Agency: Cordis | Branch: H2020 | Program: FCH2-RIA | Phase: FCH-01.6-2014 | Award Amount: 2.47M | Year: 2015
The overall aim of NewBusFuel is to resolve a significant knowledge gap around the technologies and engineering solutions required for the refuelling of a large number of buses at a single bus depot. Bus depot scale refuelling imposes significant new challenges which have not yet been tackled by the hydrogen refuelling sector: Scale throughputs in excess of 2,000kg/day (compared to 100kg/day for current passenger car stations) Ultra-high reliability to ensure close to 100% available supply for the public transport networks which will rely on hydrogen Short refuelling window buses need to be refuelled in a short overnight window, leading to rapid H2 throughput Footprint needs to be reduced to fit within busy urban bus depots Volume of hydrogen storage which can exceed 10 tonnes per depot and leads to new regulatory and safety constraints A large and pan-European consortium will develop solutions to these challenges. The consortium involves 10 of Europes leading hydrogen station providers. These partners will work with 12 bus operators in Europe, each of whom have demonstrated political support for the deployment of hydrogen bus fleets. In each location engineering studies will be produced, by collaborative design teams involving bus operators and industrial HRS experts, each defining the optimal design, hydrogen supply route, commercial arrangements and the practicalities for a hydrogen station capable of providing fuel to a fleet of fuel cell buses (75-260 buses).
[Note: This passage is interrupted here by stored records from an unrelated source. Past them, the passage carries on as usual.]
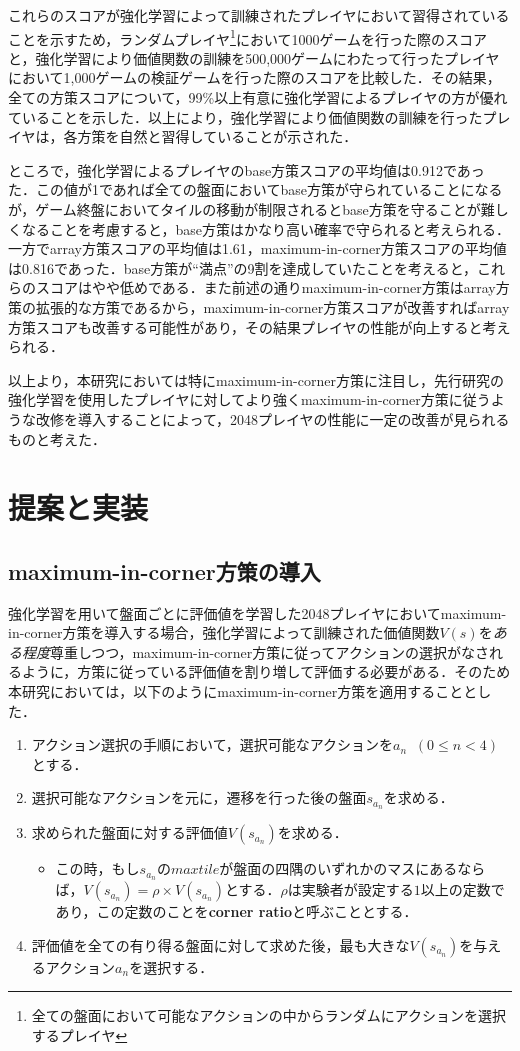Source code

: \documentclass{suribt}
\begin{document}
これらのスコアが強化学習によって訓練されたプレイヤにおいて習得されていることを示すため，ランダムプレイヤ\footnote{全ての盤面において可能なアクションの中からランダムにアクションを選択するプレイヤ}において1000ゲームを行った際のスコアと，強化学習により価値関数の訓練を500,000ゲームにわたって行ったプレイヤにおいて1,000ゲームの検証ゲームを行った際のスコアを比較した．その結果，全ての方策スコアについて，99\%以上有意に強化学習によるプレイヤの方が優れていることを示した．以上により，強化学習により価値関数の訓練を行ったプレイヤは，各方策を自然と習得していることが示された．

ところで，強化学習によるプレイヤのbase方策スコアの平均値は0.912であった．この値が1であれば全ての盤面においてbase方策が守られていることになるが，ゲーム終盤においてタイルの移動が制限されるとbase方策を守ることが難しくなることを考慮すると，base方策はかなり高い確率で守られると考えられる．一方でarray方策スコアの平均値は1.61，maximum-in-corner方策スコアの平均値は0.816であった．base方策が“満点”の9割を達成していたことを考えると，これらのスコアはやや低めである．また前述の通りmaximum-in-corner方策はarray方策の拡張的な方策であるから，maximum-in-corner方策スコアが改善すればarray方策スコアも改善する可能性があり，その結果プレイヤの性能が向上すると考えられる．

以上より，本研究においては特にmaximum-in-corner方策に注目し，先行研究の強化学習を使用したプレイヤに対してより強くmaximum-in-corner方策に従うような改修を導入することによって，2048プレイヤの性能に一定の改善が見られるものと考えた．

\chapter{提案と実装}
\section{maximum-in-corner方策の導入}
強化学習を用いて盤面ごとに評価値を学習した2048プレイヤにおいてmaximum-in-corner方策を導入する場合，強化学習によって訓練された価値関数$V(s)$を\emph{ある程度}尊重しつつ，maximum-in-corner方策に従ってアクションの選択がなされるように，方策に従っている評価値を割り増して評価する必要がある．そのため本研究においては，以下のようにmaximum-in-corner方策を適用することとした．

\begin{enumerate}
\item アクション選択の手順において，選択可能なアクションを$a_n \;\; (0 \leq n < 4)$とする．
\item 選択可能なアクションを元に，遷移を行った後の盤面$s_{a_n}$を求める．
\item 求められた盤面に対する評価値$V(s_{a_n})$を求める．
\begin{itemize}
\item この時，もし$s_{a_n}$の$maxtile$が盤面の四隅のいずれかのマスにあるならば，$V(s_{a_n}) = {\rho} \times V(s_{a_n})$とする．${\rho}$は実験者が設定する$1$以上の定数であり，この定数のことを\textbf{corner ratio}と呼ぶこととする．
\end{itemize}
\item 評価値を全ての有り得る盤面に対して求めた後，最も大きな$V(s_{a_n})$を与えるアクション$a_n$を選択する．
\end{enumerate}
\end{document}
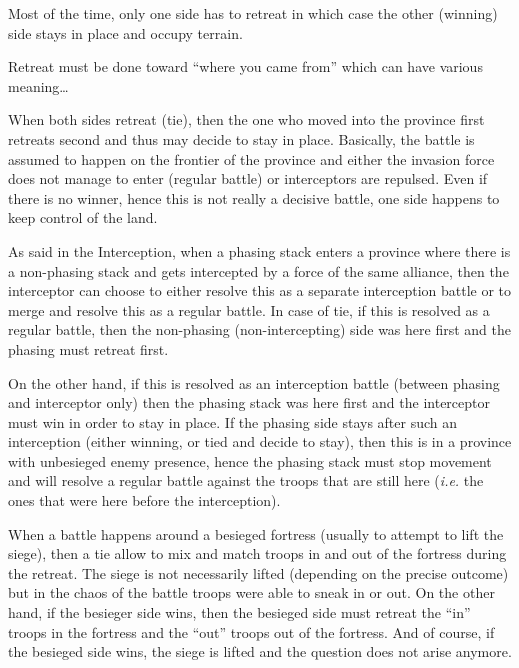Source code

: \begin{designnote}
  Most of the time, only one side has to retreat in which case the other
  (winning) side stays in place and occupy terrain.

  Retreat must be done toward ``where you came from'' which can have various
  meaning\ldots

  When both sides retreat (tie), then the one who moved into the province
  first retreats second and thus may decide to stay in place. Basically, the
  battle is assumed to happen on the frontier of the province and either the
  invasion force does not manage to enter (regular battle) or interceptors are
  repulsed. Even if there is no winner, hence this is not really a decisive
  battle, one side happens to keep control of the land.

  \smallskip

  As said in the Interception, when a phasing stack enters a province where
  there is a non-phasing stack and gets intercepted by a force of the same
  alliance, then the interceptor can choose to either resolve this as a
  separate interception battle or to merge and resolve this as a regular
  battle. In case of tie, if this is resolved as a regular battle, then the
  non-phasing (non-intercepting) side was here first and the phasing must
  retreat first.

  On the other hand, if this is resolved as an interception battle (between
  phasing and interceptor only) then the phasing stack was here first and the
  interceptor must win in order to stay in place. If the phasing side stays
  after such an interception (either winning, or tied and decide to stay),
  then this is in a province with unbesieged enemy presence, hence the phasing
  stack must stop movement and will resolve a regular battle against the
  troops that are still here (\emph{i.e.} the ones that were here before the
  interception).

  \smallskip

  When a battle happens around a besieged fortress (usually to attempt to lift
  the siege), then a tie allow to mix and match troops in and out of the
  fortress during the retreat. The siege is not necessarily lifted (depending
  on the precise outcome) but in the chaos of the battle troops were able to
  sneak in or out. On the other hand, if the besieger side wins, then the
  besieged side must retreat the ``in'' troops in the fortress and the ``out''
  troops out of the fortress. And of course, if the besieged side wins, the
  siege is lifted and the question does not arise anymore.
\end{designnote}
Public reports will be prepared based on an analysis across the studies, with an aim to provide design guidelines to bus operators considering deploying hydrogen buses, as well as to demonstrate the range of depot fuelling solutions which exist (and their economics) to a wider audience. These results will be disseminated widely to provide confidence to the whole bus sector that this potential barrier to commercialisation of hydrogen bus technology has been overcome.